CIAは、「小規模の侵攻をすれば、それが引き金になってカストロ政権への反乱が起きる」と信じていた。
1954年のグアテマラへの侵攻(クーデター計画)の成功体験が、この判断の基盤にあった。
ケネディ政権は、アイゼンハワー政権が立案したキューバ侵攻計画を、踏襲した。
ケネディの補佐官は疑問を表明したが、ケネディ大統領はCIAの判断を信じた。
ケネディは過去に、「アイゼンハワー大統領は、キューバのカストロ政権に対して腰砕けだ」と批判し続けており、キューバ侵攻計画をつぶす気はなかった。

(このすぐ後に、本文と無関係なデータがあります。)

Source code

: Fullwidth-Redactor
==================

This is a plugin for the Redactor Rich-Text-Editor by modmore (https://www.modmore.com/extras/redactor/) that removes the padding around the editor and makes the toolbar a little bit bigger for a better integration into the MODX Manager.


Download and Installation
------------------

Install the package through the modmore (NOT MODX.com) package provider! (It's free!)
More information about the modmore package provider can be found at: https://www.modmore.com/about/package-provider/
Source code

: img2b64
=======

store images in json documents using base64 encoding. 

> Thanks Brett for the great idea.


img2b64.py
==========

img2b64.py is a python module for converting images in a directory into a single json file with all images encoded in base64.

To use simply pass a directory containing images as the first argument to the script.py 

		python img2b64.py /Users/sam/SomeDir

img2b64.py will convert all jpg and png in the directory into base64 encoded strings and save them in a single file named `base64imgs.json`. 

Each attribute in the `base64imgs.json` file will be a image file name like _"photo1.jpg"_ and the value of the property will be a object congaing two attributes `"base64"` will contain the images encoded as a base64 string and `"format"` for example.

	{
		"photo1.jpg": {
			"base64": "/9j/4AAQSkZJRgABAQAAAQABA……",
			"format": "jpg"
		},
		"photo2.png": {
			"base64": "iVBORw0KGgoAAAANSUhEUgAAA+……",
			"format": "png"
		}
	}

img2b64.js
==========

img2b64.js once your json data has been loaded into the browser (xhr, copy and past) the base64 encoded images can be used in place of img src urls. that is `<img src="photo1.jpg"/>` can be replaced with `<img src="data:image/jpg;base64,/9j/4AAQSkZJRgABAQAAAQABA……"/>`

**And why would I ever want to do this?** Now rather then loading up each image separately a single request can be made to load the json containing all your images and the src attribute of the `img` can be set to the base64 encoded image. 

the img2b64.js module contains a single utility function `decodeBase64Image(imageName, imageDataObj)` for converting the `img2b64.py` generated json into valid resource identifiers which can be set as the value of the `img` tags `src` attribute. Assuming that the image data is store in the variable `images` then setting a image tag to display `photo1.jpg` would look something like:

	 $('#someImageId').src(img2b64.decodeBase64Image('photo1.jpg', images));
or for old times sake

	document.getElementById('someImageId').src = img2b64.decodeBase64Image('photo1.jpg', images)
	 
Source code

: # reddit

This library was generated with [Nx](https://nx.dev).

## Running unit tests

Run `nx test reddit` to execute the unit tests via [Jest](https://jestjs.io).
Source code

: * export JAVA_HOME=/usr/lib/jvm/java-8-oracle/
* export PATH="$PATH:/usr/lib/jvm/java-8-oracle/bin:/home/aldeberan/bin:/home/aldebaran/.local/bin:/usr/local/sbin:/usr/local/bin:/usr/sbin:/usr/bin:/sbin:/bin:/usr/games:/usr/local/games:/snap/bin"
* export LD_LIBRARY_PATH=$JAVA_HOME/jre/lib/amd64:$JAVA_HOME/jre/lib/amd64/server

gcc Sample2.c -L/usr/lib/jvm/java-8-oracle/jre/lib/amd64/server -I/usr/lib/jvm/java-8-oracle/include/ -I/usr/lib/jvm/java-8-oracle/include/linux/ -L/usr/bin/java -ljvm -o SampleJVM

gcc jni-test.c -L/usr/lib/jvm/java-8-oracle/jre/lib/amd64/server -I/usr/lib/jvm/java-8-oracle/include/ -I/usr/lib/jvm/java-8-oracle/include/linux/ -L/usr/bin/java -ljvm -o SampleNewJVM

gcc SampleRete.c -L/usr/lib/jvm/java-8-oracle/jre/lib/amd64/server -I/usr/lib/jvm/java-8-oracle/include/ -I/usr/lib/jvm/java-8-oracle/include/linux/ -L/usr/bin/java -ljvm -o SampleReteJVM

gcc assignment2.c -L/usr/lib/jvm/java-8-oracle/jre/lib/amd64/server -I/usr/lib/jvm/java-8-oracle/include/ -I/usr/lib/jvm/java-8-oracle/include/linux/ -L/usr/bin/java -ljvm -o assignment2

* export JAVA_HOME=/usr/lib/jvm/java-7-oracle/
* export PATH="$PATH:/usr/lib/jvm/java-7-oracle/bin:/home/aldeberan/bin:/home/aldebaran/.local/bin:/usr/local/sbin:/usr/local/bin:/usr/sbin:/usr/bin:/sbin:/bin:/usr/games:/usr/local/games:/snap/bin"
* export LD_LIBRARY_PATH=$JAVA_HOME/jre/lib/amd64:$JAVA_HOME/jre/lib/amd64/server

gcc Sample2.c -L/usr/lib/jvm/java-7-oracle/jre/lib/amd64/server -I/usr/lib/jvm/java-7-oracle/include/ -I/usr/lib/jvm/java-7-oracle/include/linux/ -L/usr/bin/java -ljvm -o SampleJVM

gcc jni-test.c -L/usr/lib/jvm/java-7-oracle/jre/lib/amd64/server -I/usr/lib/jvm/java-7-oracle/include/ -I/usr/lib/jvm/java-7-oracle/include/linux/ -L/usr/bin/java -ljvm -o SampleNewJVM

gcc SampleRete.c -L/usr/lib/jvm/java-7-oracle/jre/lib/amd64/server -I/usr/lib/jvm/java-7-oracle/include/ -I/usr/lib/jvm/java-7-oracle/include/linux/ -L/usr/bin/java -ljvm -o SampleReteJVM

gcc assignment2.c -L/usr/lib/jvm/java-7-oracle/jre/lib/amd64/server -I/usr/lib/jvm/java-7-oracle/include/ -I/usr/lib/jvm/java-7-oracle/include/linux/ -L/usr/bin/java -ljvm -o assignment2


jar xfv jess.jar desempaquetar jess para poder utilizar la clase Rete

すでにケネディは、大統領選挙の間に「キューバを失った」としてアイゼンハワーを非難し、キューバに軍事介入する事を示唆していた。
CIAで、このキューバ侵攻作戦を指導したのは、リチャード・ビッセルだった。
しかしビッセルは、キューバの事もピッグス湾の事も知らなかった。
(CIAは、上陸作戦の時に船を壊滅させる事になったサンゴ礁の写真を、ただの海藻にすぎないと判断していたほどだった)
ケネディは、侵攻にアメリカ空軍を加えない事にした。
「アメリカが直接介入すると、ソ連のフルシチョフが報復として西ベルリンに軍を進めるかもしれない」と考えたからである。
アメリカ空軍の支援もなく、攻撃の正当性もなく、必要な情報もないままに、キューバ侵攻は1961年4月17日に強行された。
そして数時間のうちに、侵攻した反カストロ勢力は、カストロ軍に完全に粉砕された。
グアテマラの時とは異なり、キューバ政府軍は決してカストロを見捨てなかった。
ケネディは大恥をさらしたが、支持率は落ちなかった。
ケネディは、「まるでアイゼンハワーのようだ。事態が悪化すればするほど、人気が出る。」と冗談を言った。
司法長官のロバート・ケネディは、極秘のうちに1億ドルの予算で、『マングース作戦』を立案した。
この作戦はCIAを動員するもので、キューバ経済を妨害し、カストロの暗殺計画も行った。
暗殺計画は、アメリカのマフィアの協力で実行されたが、失敗した。
キューバ侵攻が失敗すると、ケネディ大統領は1961年4月20日のテレビ演説で、「この責任は私にある」と言った。
そして同時に、「ベトナムで戦うために、国民は団結しよう」と呼びかけたのだった。